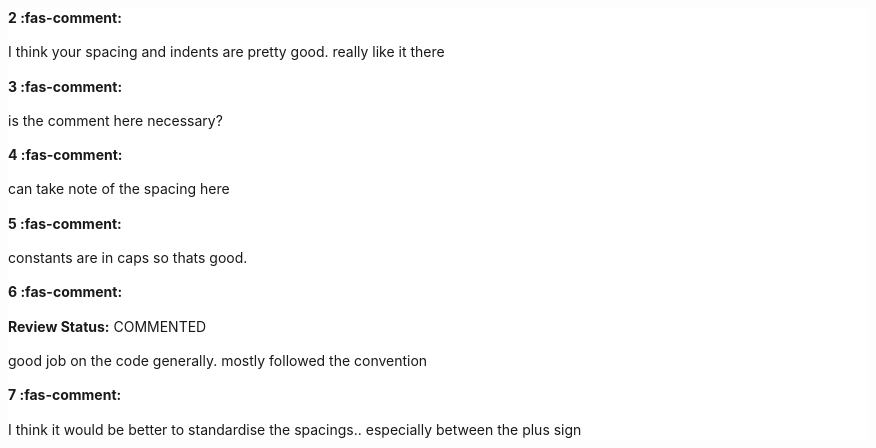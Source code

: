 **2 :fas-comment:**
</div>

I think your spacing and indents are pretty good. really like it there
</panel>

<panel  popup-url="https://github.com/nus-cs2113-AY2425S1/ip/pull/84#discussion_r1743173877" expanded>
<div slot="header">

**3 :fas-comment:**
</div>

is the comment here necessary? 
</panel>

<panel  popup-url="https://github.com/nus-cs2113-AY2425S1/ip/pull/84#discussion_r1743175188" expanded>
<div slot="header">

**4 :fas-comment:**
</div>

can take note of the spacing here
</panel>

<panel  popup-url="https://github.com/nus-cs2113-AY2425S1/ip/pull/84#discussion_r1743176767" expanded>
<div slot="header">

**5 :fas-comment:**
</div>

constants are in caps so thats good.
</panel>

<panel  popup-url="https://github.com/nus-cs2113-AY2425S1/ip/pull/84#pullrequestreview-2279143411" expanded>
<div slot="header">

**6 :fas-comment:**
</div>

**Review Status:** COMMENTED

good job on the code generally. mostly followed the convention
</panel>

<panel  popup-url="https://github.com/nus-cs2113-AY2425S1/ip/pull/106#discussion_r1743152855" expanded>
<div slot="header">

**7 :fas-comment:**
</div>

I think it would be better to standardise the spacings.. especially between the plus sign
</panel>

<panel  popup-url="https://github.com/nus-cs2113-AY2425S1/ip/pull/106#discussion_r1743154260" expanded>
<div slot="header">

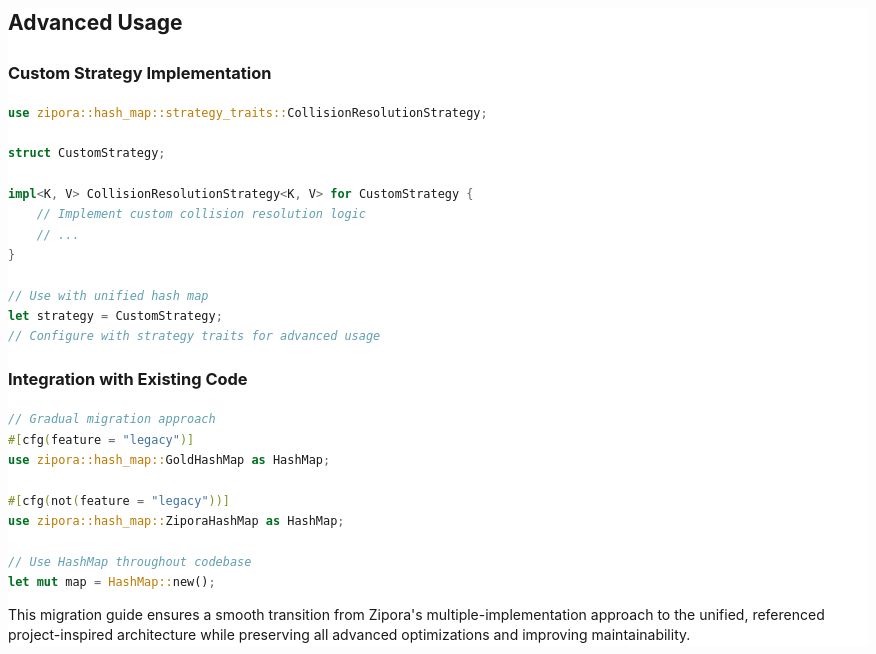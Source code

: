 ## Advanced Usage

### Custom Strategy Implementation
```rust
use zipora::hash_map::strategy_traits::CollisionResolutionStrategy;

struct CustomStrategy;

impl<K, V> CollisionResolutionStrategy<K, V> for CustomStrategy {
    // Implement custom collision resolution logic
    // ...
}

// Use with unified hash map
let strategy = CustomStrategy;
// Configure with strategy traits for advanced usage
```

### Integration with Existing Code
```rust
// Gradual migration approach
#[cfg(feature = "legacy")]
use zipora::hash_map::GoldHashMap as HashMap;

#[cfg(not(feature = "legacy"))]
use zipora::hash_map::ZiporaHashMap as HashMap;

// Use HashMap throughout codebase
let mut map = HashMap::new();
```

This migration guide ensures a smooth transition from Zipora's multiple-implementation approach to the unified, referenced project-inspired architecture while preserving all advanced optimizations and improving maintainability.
▬▬▬▬▬▬
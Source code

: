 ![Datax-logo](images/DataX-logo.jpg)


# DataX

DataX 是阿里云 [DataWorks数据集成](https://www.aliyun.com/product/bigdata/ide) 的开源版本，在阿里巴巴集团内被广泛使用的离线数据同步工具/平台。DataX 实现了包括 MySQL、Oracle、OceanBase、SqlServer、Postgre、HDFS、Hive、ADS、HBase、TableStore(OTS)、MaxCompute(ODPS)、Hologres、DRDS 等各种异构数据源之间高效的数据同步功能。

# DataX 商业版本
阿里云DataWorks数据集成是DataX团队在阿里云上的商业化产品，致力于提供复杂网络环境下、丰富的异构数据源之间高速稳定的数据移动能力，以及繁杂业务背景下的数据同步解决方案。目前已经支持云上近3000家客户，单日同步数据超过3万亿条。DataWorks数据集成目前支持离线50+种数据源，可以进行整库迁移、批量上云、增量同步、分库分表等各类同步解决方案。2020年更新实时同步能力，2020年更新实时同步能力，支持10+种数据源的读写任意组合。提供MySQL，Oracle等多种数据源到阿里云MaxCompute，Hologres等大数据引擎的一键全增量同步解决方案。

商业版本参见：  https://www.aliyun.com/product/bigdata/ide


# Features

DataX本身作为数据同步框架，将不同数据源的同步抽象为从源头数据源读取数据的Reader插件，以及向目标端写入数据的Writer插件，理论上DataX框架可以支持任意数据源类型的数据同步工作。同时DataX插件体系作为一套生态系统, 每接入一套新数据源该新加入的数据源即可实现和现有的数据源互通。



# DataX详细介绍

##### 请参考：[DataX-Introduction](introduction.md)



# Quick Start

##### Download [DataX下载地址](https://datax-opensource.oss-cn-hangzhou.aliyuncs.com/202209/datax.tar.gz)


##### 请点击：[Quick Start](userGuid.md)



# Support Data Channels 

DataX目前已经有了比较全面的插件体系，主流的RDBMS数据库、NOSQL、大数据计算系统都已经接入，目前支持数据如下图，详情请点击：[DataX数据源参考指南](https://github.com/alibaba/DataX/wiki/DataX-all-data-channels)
▬▬▬▬▬▬
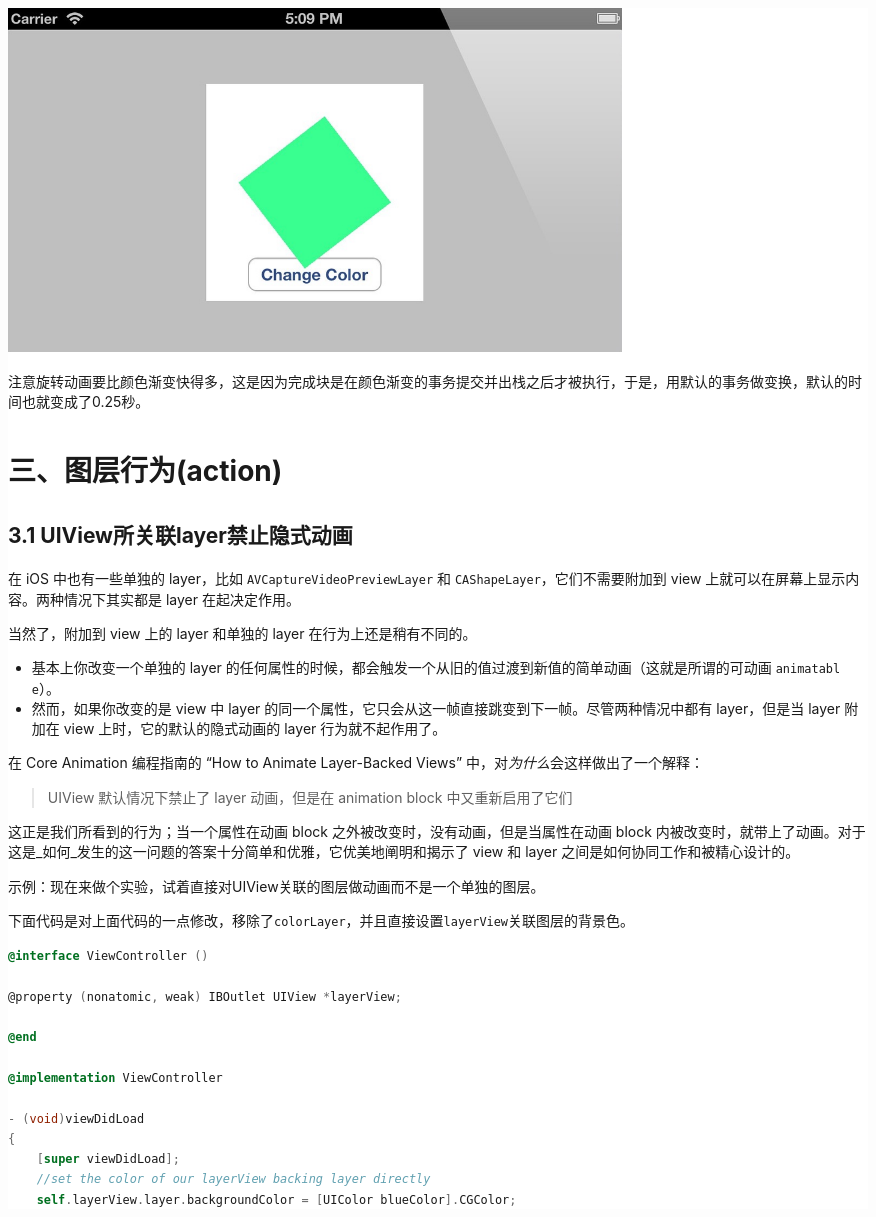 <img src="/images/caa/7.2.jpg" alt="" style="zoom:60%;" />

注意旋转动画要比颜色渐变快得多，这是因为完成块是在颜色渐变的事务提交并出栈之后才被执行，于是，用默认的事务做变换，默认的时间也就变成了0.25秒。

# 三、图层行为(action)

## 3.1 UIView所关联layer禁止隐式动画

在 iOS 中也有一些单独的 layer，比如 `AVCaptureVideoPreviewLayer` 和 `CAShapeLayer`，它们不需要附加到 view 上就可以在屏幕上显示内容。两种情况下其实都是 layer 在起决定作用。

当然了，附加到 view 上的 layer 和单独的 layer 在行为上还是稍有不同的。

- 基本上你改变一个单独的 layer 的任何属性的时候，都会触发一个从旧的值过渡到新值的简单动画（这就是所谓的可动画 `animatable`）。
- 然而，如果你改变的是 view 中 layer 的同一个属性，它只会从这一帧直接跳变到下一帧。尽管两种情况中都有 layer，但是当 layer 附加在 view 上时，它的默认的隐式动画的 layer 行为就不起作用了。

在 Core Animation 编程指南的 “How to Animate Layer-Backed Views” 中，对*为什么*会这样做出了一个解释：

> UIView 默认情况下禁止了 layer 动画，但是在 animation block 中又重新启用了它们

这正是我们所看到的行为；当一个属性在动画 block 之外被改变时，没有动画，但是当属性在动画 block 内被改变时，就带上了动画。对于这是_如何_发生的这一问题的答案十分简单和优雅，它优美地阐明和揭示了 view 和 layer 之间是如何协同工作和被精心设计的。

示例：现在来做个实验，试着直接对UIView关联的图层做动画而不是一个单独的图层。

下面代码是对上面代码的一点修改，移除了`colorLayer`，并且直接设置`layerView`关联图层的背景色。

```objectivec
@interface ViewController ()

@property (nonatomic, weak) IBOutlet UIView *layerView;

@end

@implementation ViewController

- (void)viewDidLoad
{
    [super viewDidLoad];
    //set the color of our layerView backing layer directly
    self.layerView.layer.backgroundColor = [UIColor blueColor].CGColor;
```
▬▬▬▬▬▬
• _WHAT YOU SHOULD DO_
Report only how many lines in the listing contain the string "bigdata".

• _SOLUTION TO THE PROBLEM_
2